» Exercise instructions: Report each line of the records where "Frey" occurs.

» Records supplied:
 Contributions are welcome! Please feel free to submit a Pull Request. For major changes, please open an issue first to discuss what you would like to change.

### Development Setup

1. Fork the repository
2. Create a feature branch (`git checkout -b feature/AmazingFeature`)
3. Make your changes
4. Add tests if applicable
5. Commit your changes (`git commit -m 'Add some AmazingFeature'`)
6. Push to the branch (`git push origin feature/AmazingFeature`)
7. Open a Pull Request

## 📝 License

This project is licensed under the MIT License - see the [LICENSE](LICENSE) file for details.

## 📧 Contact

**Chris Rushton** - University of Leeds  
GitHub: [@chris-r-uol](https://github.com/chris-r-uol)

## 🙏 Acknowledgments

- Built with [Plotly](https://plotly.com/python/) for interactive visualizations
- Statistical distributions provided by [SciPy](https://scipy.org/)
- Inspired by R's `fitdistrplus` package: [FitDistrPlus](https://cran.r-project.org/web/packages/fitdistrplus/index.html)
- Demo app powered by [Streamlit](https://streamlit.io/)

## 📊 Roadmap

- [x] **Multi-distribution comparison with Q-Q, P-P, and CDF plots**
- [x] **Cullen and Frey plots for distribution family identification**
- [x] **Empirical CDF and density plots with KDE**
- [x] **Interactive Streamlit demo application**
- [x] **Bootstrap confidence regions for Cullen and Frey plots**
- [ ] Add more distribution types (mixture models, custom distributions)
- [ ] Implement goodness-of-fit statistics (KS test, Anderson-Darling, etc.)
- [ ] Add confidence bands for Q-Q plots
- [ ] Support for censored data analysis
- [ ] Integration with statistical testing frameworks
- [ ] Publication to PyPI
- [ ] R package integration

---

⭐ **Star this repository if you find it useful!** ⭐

» Task response:
- [x] **Cullen and Frey plots for distribution family identification**
- [x] **Bootstrap confidence regions for Cullen and Frey plots**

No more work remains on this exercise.